*** Provided entries Section Begins ***

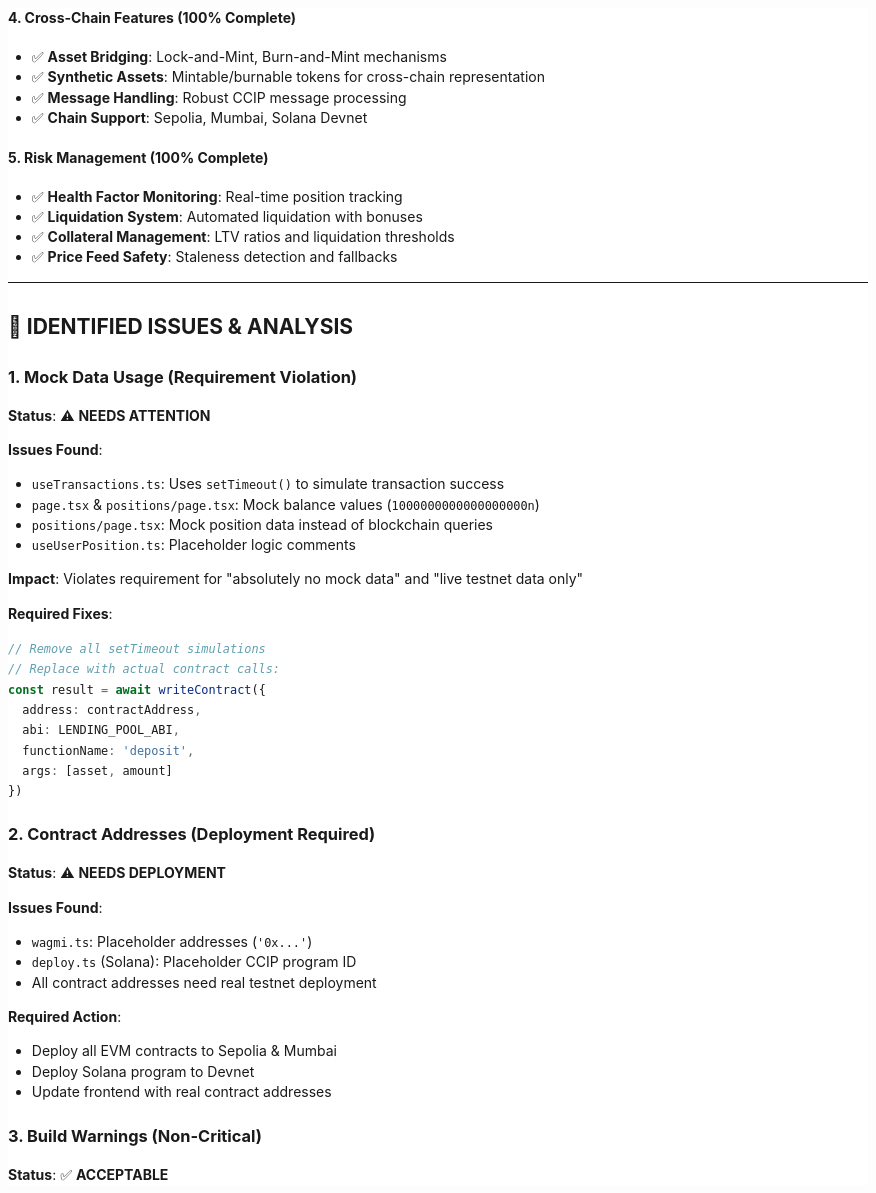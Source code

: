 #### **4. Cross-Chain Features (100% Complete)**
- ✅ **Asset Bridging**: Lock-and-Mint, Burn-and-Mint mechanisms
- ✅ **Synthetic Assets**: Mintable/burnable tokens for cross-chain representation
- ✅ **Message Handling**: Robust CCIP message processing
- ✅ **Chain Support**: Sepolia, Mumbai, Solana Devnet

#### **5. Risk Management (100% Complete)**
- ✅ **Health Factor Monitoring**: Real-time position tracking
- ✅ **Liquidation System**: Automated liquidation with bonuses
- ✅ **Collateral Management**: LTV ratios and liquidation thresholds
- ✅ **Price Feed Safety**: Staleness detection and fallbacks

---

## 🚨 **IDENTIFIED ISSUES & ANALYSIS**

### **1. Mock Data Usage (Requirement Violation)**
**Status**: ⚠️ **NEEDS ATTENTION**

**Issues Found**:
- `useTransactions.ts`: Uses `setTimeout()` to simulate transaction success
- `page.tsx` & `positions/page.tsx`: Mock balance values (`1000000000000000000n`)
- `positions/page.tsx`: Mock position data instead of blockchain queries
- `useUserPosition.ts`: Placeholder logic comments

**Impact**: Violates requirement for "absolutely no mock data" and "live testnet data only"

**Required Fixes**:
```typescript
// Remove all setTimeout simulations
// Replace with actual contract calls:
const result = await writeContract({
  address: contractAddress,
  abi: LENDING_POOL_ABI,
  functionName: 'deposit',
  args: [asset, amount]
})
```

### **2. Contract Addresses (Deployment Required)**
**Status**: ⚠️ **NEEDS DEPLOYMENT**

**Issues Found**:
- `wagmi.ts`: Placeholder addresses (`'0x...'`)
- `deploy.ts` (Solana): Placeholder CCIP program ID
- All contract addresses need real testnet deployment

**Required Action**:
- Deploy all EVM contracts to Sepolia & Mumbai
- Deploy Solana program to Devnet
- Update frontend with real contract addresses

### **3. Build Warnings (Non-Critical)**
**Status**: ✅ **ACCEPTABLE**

*** Provided entries Section Ends ***

▶ **To do**: The lines from the beginning of the listing above through the line holding "### **1. Mock" are to be duplicated exactly, and the pictures omitted.

▶ **Solved problem**:
Source code

: #### **4. Cross-Chain Features (100% Complete)**
- ✅ **Asset Bridging**: Lock-and-Mint, Burn-and-Mint mechanisms
- ✅ **Synthetic Assets**: Mintable/burnable tokens for cross-chain representation
- ✅ **Message Handling**: Robust CCIP message processing
- ✅ **Chain Support**: Sepolia, Mumbai, Solana Devnet

#### **5. Risk Management (100% Complete)**
- ✅ **Health Factor Monitoring**: Real-time position tracking
- ✅ **Liquidation System**: Automated liquidation with bonuses
- ✅ **Collateral Management**: LTV ratios and liquidation thresholds
- ✅ **Price Feed Safety**: Staleness detection and fallbacks

---

## 🚨 **IDENTIFIED ISSUES & ANALYSIS**

### **1. Mock Data Usage (Requirement Violation)**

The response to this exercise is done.